Mayukh started in surprise as the door swung open and he saw Sharma there, and then Hina behind him, a shotgun in hand. She smiled as she saw them.
'Now you young people can join in the fun.'
Sharma looked at Hina.
'Please let me go. I have nothing to do with the Swami and Walter's plan.'
Swati was on him like a tiger and she slapped him so hard he fell against the wall.

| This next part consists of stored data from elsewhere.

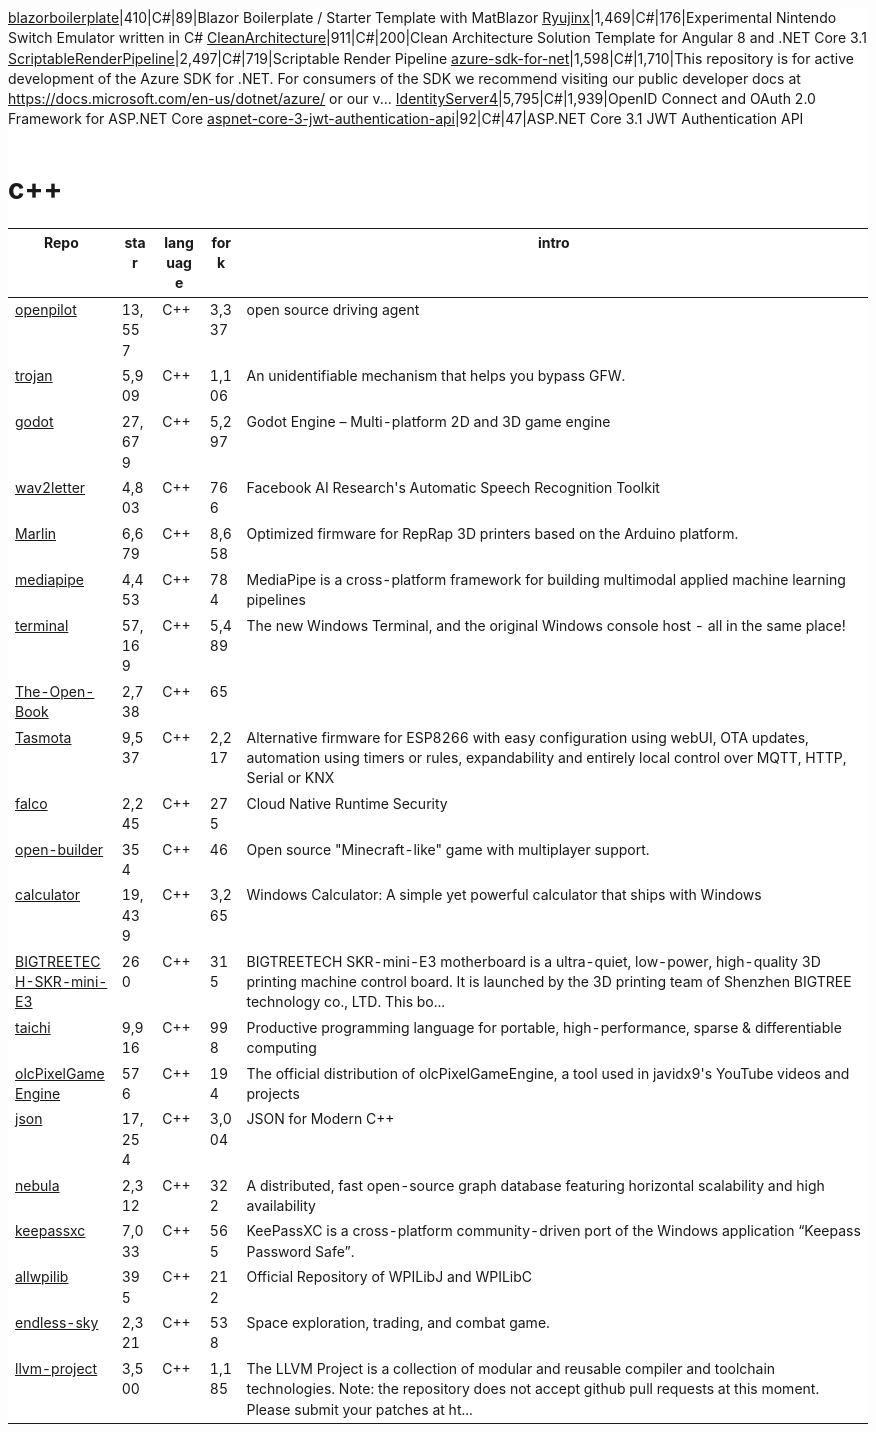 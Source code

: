 [blazorboilerplate](https://github.com/enkodellc/blazorboilerplate)|410|C#|89|Blazor Boilerplate / Starter Template with MatBlazor
[Ryujinx](https://github.com/Ryujinx/Ryujinx)|1,469|C#|176|Experimental Nintendo Switch Emulator written in C#
[CleanArchitecture](https://github.com/jasontaylordev/CleanArchitecture)|911|C#|200|Clean Architecture Solution Template for Angular 8 and .NET Core 3.1
[ScriptableRenderPipeline](https://github.com/Unity-Technologies/ScriptableRenderPipeline)|2,497|C#|719|Scriptable Render Pipeline
[azure-sdk-for-net](https://github.com/Azure/azure-sdk-for-net)|1,598|C#|1,710|This repository is for active development of the Azure SDK for .NET. For consumers of the SDK we recommend visiting our public developer docs at https://docs.microsoft.com/en-us/dotnet/azure/ or our v...
[IdentityServer4](https://github.com/IdentityServer/IdentityServer4)|5,795|C#|1,939|OpenID Connect and OAuth 2.0 Framework for ASP.NET Core
[aspnet-core-3-jwt-authentication-api](https://github.com/cornflourblue/aspnet-core-3-jwt-authentication-api)|92|C#|47|ASP.NET Core 3.1 JWT Authentication API


# c++

Repo|star|language|fork|intro
-|-|-|-|-
[openpilot](https://github.com/commaai/openpilot)|13,557|C++|3,337|open source driving agent
[trojan](https://github.com/trojan-gfw/trojan)|5,909|C++|1,106|An unidentifiable mechanism that helps you bypass GFW.
[godot](https://github.com/godotengine/godot)|27,679|C++|5,297|Godot Engine – Multi-platform 2D and 3D game engine
[wav2letter](https://github.com/facebookresearch/wav2letter)|4,803|C++|766|Facebook AI Research's Automatic Speech Recognition Toolkit
[Marlin](https://github.com/MarlinFirmware/Marlin)|6,679|C++|8,658|Optimized firmware for RepRap 3D printers based on the Arduino platform.
[mediapipe](https://github.com/google/mediapipe)|4,453|C++|784|MediaPipe is a cross-platform framework for building multimodal applied machine learning pipelines
[terminal](https://github.com/microsoft/terminal)|57,169|C++|5,489|The new Windows Terminal, and the original Windows console host - all in the same place!
[The-Open-Book](https://github.com/joeycastillo/The-Open-Book)|2,738|C++|65|
[Tasmota](https://github.com/arendst/Tasmota)|9,537|C++|2,217|Alternative firmware for ESP8266 with easy configuration using webUI, OTA updates, automation using timers or rules, expandability and entirely local control over MQTT, HTTP, Serial or KNX
[falco](https://github.com/falcosecurity/falco)|2,245|C++|275|Cloud Native Runtime Security
[open-builder](https://github.com/Hopson97/open-builder)|354|C++|46|Open source "Minecraft-like" game with multiplayer support.
[calculator](https://github.com/microsoft/calculator)|19,439|C++|3,265|Windows Calculator: A simple yet powerful calculator that ships with Windows
[BIGTREETECH-SKR-mini-E3](https://github.com/bigtreetech/BIGTREETECH-SKR-mini-E3)|260|C++|315|BIGTREETECH SKR-mini-E3 motherboard is a ultra-quiet, low-power, high-quality 3D printing machine control board. It is launched by the 3D printing team of Shenzhen BIGTREE technology co., LTD. This bo...
[taichi](https://github.com/taichi-dev/taichi)|9,916|C++|998|Productive programming language for portable, high-performance, sparse & differentiable computing
[olcPixelGameEngine](https://github.com/OneLoneCoder/olcPixelGameEngine)|576|C++|194|The official distribution of olcPixelGameEngine, a tool used in javidx9's YouTube videos and projects
[json](https://github.com/nlohmann/json)|17,254|C++|3,004|JSON for Modern C++
[nebula](https://github.com/vesoft-inc/nebula)|2,312|C++|322|A distributed, fast open-source graph database featuring horizontal scalability and high availability
[keepassxc](https://github.com/keepassxreboot/keepassxc)|7,033|C++|565|KeePassXC is a cross-platform community-driven port of the Windows application “Keepass Password Safe”.
[allwpilib](https://github.com/wpilibsuite/allwpilib)|395|C++|212|Official Repository of WPILibJ and WPILibC
[endless-sky](https://github.com/endless-sky/endless-sky)|2,321|C++|538|Space exploration, trading, and combat game.
[llvm-project](https://github.com/llvm/llvm-project)|3,500|C++|1,185|The LLVM Project is a collection of modular and reusable compiler and toolchain technologies. Note: the repository does not accept github pull requests at this moment. Please submit your patches at ht... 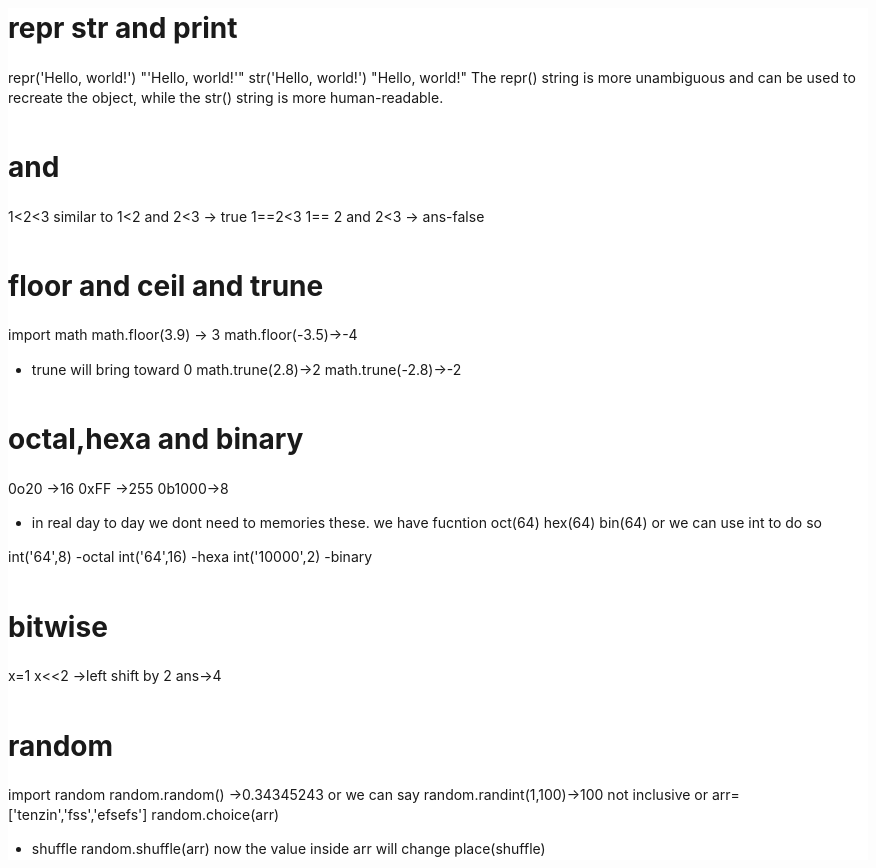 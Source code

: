 # repr str and print

 repr('Hello, world!')
"'Hello, world!'"
str('Hello, world!')
"Hello, world!"
The repr() string is more unambiguous and can be used to recreate the object, while the str() string is more human-readable.

# and

1<2<3
similar to 1<2 and 2<3 -> true
1==2<3
1== 2 and 2<3 -> ans-false

# floor and ceil and trune
import math
math.floor(3.9) -> 3
math.floor(-3.5)->-4
- trune will bring toward 0
math.trune(2.8)->2
math.trune(-2.8)->-2

# octal,hexa and binary
0o20 ->16
0xFF ->255
0b1000->8
- in real day to day we dont need to memories these. we have fucntion
oct(64) hex(64) bin(64)
or we can use int to do so

int('64',8) -octal
int('64',16) -hexa
int('10000',2) -binary

# bitwise
x=1
x<<2 ->left shift by 2
ans->4


# random
import random
random.random() ->0.34345243
or we can say
random.randint(1,100)->100 not inclusive
or
arr=['tenzin','fss','efsefs']
random.choice(arr)
- shuffle
random.shuffle(arr)
now the value inside arr will change place(shuffle)
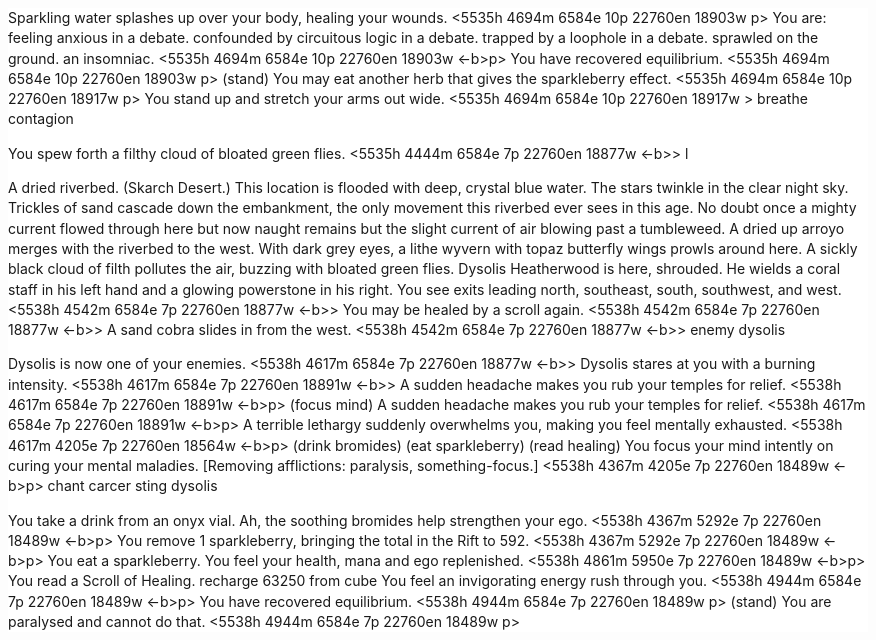 Sparkling water splashes up over your body, healing your wounds.
<5535h 4694m 6584e 10p 22760en 18903w <eb><t>p> 
You are:
feeling anxious in a debate.
confounded by circuitous logic in a debate.
trapped by a loophole in a debate.
sprawled on the ground.
an insomniac.
<5535h 4694m 6584e 10p 22760en 18903w <-b><t>p> 
You have recovered equilibrium.
<5535h 4694m 6584e 10p 22760en 18903w <eb><t>p> (stand) 
You may eat another herb that gives the sparkleberry effect.
<5535h 4694m 6584e 10p 22760en 18917w <eb><t>p> 
You stand up and stretch your arms out wide.
<5535h 4694m 6584e 10p 22760en 18917w <eb><t>> breathe contagion

You spew forth a filthy cloud of bloated green flies.
<5535h 4444m 6584e 7p 22760en 18877w <-b><t>> l

A dried riverbed. (Skarch Desert.)
This location is flooded with deep, crystal blue water. The stars twinkle in the clear night sky. Trickles of sand cascade down the embankment, the only movement this riverbed ever sees in this age. No doubt once a mighty current flowed through here but now naught remains but the slight current of air blowing past a tumbleweed. A dried up arroyo merges with the riverbed to the west. With dark grey eyes, a lithe wyvern with topaz butterfly wings prowls around here. A sickly black cloud of filth pollutes the air, buzzing with bloated green flies. Dysolis Heatherwood is here, shrouded. He wields a coral staff in his left hand and a glowing powerstone in his right.
You see exits leading north, southeast, south, southwest, and west.
<5538h 4542m 6584e 7p 22760en 18877w <-b><t>> 
You may be healed by a scroll again.
<5538h 4542m 6584e 7p 22760en 18877w <-b><t>> 
A sand cobra slides in from the west.
<5538h 4542m 6584e 7p 22760en 18877w <-b><t>> enemy dysolis

Dysolis is now one of your enemies.
<5538h 4617m 6584e 7p 22760en 18877w <-b><t>> 
Dysolis stares at you with a burning intensity.
<5538h 4617m 6584e 7p 22760en 18891w <-b><t>> 
A sudden headache makes you rub your temples for relief.
<5538h 4617m 6584e 7p 22760en 18891w <-b><t>p> (focus mind) 
A sudden headache makes you rub your temples for relief.
<5538h 4617m 6584e 7p 22760en 18891w <-b><tf>p> 
A terrible lethargy suddenly overwhelms you, making you feel mentally exhausted.
<5538h 4617m 4205e 7p 22760en 18564w <-b><tf>p> (drink bromides) (eat sparkleberry) (read healing) 
You focus your mind intently on curing your mental maladies.
[Removing afflictions: paralysis, something-focus.]
<5538h 4367m 4205e 7p 22760en 18489w <-b><tf>p> chant carcer
sting dysolis

You take a drink from an onyx vial.
Ah, the soothing bromides help strengthen your ego.
<5538h 4367m 5292e 7p 22760en 18489w <-b><tf>p> 
You remove 1 sparkleberry, bringing the total in the Rift to 592.
<5538h 4367m 5292e 7p 22760en 18489w <-b><tf>p> 
You eat a sparkleberry.
You feel your health, mana and ego replenished.
<5538h 4861m 5950e 7p 22760en 18489w <-b><tf>p> 
You read a Scroll of Healing.
recharge 63250 from cube
You feel an invigorating energy rush through you.
<5538h 4944m 6584e 7p 22760en 18489w <-b><tf>p> 
You have recovered equilibrium.
<5538h 4944m 6584e 7p 22760en 18489w <eb><tf>p> (stand) 
You are paralysed and cannot do that.
<5538h 4944m 6584e 7p 22760en 18489w <eb><tf>p>  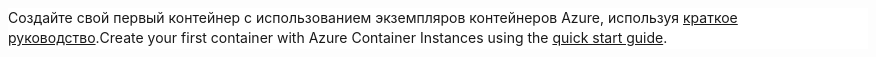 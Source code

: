 <span data-ttu-id="cb483-138">Создайте свой первый контейнер с использованием экземпляров контейнеров Azure, используя [краткое руководство](container-instances-quickstart.md).</span><span class="sxs-lookup"><span data-stu-id="cb483-138">Create your first container with Azure Container Instances using the [quick start guide](container-instances-quickstart.md).</span></span>


[aci-connector-k8s-gif]: ./media/container-instances-orchestrator-relationship/aci-connector-k8s.gif


[aci-connector-k8s]: https://github.com/azure/aci-connector-k8s
[kubelet-doc]: https://kubernetes.io/docs/admin/kubelet/
[pod-doc]: https://kubernetes.io/docs/concepts/workloads/pods/pod/ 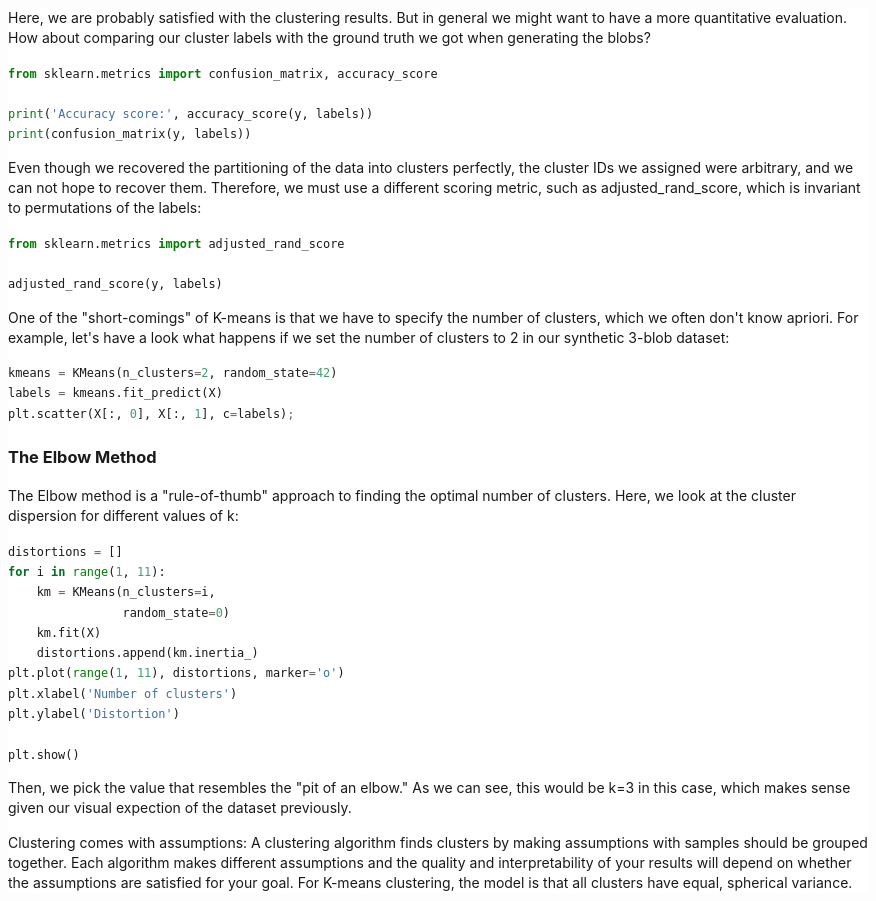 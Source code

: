 Here, we are probably satisfied with the clustering results. But in general we might want to have a more quantitative evaluation. How about comparing our cluster labels with the ground truth we got when generating the blobs?

```python
from sklearn.metrics import confusion_matrix, accuracy_score

print('Accuracy score:', accuracy_score(y, labels))
print(confusion_matrix(y, labels))
```

Even though we recovered the partitioning of the data into clusters perfectly, the cluster IDs we assigned were arbitrary, and we can not hope to recover them. Therefore, we must use a different scoring metric, such as adjusted_rand_score, which is invariant to permutations of the labels:

```python
from sklearn.metrics import adjusted_rand_score

adjusted_rand_score(y, labels)
```

One of the "short-comings" of K-means is that we have to specify the number of clusters, which we often don't know apriori. For example, let's have a look what happens if we set the number of clusters to 2 in our synthetic 3-blob dataset:

```python
kmeans = KMeans(n_clusters=2, random_state=42)
labels = kmeans.fit_predict(X)
plt.scatter(X[:, 0], X[:, 1], c=labels);
```

### The Elbow Method

The Elbow method is a "rule-of-thumb" approach to finding the optimal number of clusters. Here, we look at the cluster dispersion for different values of k:

```python
distortions = []
for i in range(1, 11):
    km = KMeans(n_clusters=i,
                random_state=0)
    km.fit(X)
    distortions.append(km.inertia_)
plt.plot(range(1, 11), distortions, marker='o')
plt.xlabel('Number of clusters')
plt.ylabel('Distortion')

plt.show()
```

Then, we pick the value that resembles the "pit of an elbow." As we can see, this would be k=3 in this case, which makes sense given our visual expection of the dataset previously.

Clustering comes with assumptions: A clustering algorithm finds clusters by making assumptions with samples should be grouped together. Each algorithm makes different assumptions and the quality and interpretability of your results will depend on whether the assumptions are satisfied for your goal. For K-means clustering, the model is that all clusters have equal, spherical variance.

'You fucking animal! You are going to kill a small boy to save your skins!'
Mayukh pulled Swati aside and then raised Sharma, holding him by his neck. Sharma was still pleading for his life when Mayukh head butted him as hard as he could. He heard the thin man's nose snap, and then Sharma crumpled to the floor. Mayukh locked him in the bathroom and the three of them hugged. Hina's bravado was now gone and she was shaking uncontrollably. But now, they all knew that they had to put their fears and weaknesses aside and try and save Abhi.